Merchant takeaway: If you were planning to build consumer-facing financial data features (account aggregation, transaction insights, or financial health tools) relying on Rule 1033's API mandates, do not assume the April 2026 deadline will hold. Continue building toward structured API access — it is the direction of travel regardless of regulatory timing — but plan for a scenario where screen-scraping coexists with API access for longer than originally expected. (See the October 2024 entry for the rule's original scope.)
Practitioner takeaway: The Rule 1033 saga illustrates a pattern that applies beyond US open banking: regulatory timelines in payments are aspirational until they are not. Design your systems for the eventual requirement (structured, OAuth-based API access to consumer data) but build in flexibility for delayed enforcement. If you are a data aggregator, maintain both legacy screen-scraping and modern API access paths — the transition period just got longer. The FDX (Financial Data Exchange) standard remains the likely technical specification regardless of regulatory timing.
Patterns Emerging from the Log
Step back from the individual entries and five cross-cutting themes emerge. These are not predictions — they are patterns already visible in the changes above.
Pattern 1: "Always-On" Is Moving Up the Stack
FedNow already runs 24/7/365. SEPA Instant mandates 24/7/365 availability by October 2025. CHAPS is extending to 01:30 starts. Fedwire is planning weekend and holiday operations for 2028–2029. The direction is unmistakable: large-value and real-time rails are converging toward continuous operation.
This matters because "always-on" does not just mean the rail is available — it means your monitoring, reconciliation, liquidity management, and exception handling must also be always-on. The settlement system that closes at 5 PM on Friday and reopens Monday morning is disappearing. Every layer of the stack above the rail — from your treasury operations to your customer-facing payment status pages — needs to match the rail's availability.

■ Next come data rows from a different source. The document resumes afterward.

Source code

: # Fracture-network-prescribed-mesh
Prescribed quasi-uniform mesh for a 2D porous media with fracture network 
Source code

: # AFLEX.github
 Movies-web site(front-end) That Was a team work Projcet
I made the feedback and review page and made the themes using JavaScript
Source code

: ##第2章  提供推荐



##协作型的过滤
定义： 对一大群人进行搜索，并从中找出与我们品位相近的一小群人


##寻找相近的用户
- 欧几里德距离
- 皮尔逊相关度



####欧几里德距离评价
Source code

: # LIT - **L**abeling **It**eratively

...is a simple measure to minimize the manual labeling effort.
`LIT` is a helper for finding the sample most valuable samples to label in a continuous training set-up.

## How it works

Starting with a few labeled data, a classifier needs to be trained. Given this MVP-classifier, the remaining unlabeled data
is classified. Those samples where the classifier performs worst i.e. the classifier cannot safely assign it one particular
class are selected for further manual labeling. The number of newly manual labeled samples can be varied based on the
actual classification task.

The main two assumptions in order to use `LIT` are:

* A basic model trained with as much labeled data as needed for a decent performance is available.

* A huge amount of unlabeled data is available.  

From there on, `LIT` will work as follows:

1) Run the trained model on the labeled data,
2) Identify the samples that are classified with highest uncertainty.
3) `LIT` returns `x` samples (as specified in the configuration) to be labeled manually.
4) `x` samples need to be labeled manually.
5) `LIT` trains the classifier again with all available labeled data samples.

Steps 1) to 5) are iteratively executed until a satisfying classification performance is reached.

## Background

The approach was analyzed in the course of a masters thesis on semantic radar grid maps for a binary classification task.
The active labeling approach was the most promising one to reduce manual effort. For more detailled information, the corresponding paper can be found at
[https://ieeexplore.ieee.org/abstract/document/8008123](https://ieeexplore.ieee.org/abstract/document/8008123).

Pattern 2: Payments Are Becoming Data Products
CHIPS migrated to ISO 20022. Fedwire followed. SWIFT ended MT coexistence. CHAPS is mandating purpose codes and LEIs. FATF's updated Recommendation 16 requires identity data on crypto transfers. In every case, the change is the same: payment messages must carry more structured data.

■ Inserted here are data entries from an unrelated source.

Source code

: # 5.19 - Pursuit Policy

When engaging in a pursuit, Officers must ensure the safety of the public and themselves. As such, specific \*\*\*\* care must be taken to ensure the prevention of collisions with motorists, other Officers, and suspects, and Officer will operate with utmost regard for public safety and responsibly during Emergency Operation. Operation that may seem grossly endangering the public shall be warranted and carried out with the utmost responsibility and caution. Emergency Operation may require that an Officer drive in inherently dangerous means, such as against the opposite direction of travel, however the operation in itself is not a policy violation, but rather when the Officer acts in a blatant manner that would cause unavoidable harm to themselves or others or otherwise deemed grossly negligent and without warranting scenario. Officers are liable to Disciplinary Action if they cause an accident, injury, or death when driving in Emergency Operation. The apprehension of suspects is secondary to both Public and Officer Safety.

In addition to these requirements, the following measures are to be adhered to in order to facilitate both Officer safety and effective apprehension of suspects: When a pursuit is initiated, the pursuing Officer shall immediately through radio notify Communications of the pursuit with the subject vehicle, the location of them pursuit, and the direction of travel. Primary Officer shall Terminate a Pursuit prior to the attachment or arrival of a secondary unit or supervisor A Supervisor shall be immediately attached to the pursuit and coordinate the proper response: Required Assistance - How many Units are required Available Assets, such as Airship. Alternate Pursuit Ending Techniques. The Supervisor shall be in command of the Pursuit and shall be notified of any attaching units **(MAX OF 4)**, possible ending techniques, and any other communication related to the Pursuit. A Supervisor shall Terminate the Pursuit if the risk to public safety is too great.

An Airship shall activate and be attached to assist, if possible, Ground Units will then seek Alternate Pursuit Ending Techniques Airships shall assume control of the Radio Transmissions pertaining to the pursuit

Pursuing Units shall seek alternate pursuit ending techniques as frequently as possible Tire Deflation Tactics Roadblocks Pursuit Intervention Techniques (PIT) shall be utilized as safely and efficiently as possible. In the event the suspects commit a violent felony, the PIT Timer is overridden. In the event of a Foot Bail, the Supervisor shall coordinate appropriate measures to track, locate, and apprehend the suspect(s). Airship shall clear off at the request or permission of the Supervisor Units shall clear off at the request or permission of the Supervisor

This is not a formatting exercise. When every payment carries purpose codes, entity identifiers, and structured remittance information, the payment itself becomes a data product. Reconciliation becomes automated. Fraud detection becomes richer. Compliance reporting becomes a byproduct of the payment flow rather than a separate process. The organizations that treat ISO 20022 as "a format migration" will miss the strategic opportunity; the ones that build on the richer data will gain operational advantages that compound over time.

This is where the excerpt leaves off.